══ Input data

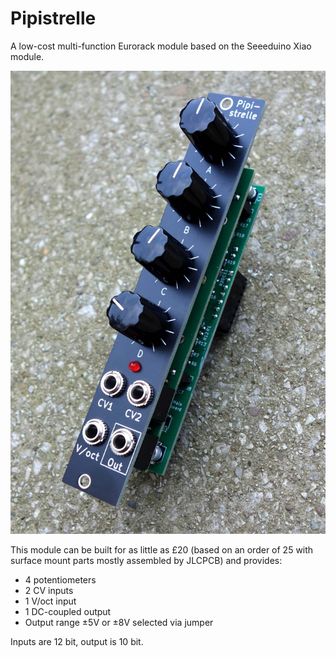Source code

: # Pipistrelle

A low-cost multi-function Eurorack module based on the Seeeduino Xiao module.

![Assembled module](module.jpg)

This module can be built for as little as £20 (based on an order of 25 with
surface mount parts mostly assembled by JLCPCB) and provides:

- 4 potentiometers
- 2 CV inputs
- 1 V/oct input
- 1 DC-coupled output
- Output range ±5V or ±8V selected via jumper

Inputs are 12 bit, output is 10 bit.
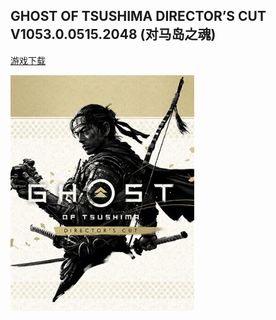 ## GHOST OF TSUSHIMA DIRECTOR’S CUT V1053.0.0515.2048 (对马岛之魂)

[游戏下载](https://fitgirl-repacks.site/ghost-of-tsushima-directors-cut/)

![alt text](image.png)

════
══ Input data

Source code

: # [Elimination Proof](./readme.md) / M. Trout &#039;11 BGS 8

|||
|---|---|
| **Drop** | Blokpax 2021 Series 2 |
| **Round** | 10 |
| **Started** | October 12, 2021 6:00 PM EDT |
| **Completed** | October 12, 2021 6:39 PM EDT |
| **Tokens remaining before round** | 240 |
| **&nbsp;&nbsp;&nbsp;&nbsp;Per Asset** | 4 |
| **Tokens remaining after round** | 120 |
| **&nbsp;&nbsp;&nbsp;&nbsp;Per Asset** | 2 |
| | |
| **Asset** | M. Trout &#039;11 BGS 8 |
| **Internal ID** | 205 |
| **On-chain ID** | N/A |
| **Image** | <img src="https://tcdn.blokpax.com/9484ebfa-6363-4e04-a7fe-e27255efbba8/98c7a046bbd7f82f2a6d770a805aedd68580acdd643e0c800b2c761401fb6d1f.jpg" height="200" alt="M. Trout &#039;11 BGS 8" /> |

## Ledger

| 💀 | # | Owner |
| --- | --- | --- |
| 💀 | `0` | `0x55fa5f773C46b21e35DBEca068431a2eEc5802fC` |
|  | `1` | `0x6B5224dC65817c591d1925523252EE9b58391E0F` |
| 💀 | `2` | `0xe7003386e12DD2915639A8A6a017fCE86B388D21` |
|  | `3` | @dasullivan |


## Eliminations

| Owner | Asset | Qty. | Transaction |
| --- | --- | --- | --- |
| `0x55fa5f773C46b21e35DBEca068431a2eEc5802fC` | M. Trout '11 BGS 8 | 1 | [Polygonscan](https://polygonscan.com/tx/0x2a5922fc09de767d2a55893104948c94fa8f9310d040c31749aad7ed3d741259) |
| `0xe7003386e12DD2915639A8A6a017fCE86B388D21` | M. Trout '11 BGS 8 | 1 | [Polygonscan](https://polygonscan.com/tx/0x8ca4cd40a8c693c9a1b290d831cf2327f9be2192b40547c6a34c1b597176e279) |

════

Task details: On how many lines of the records above does the word "polygonscan" appear? Answer with only that number.

Response: 2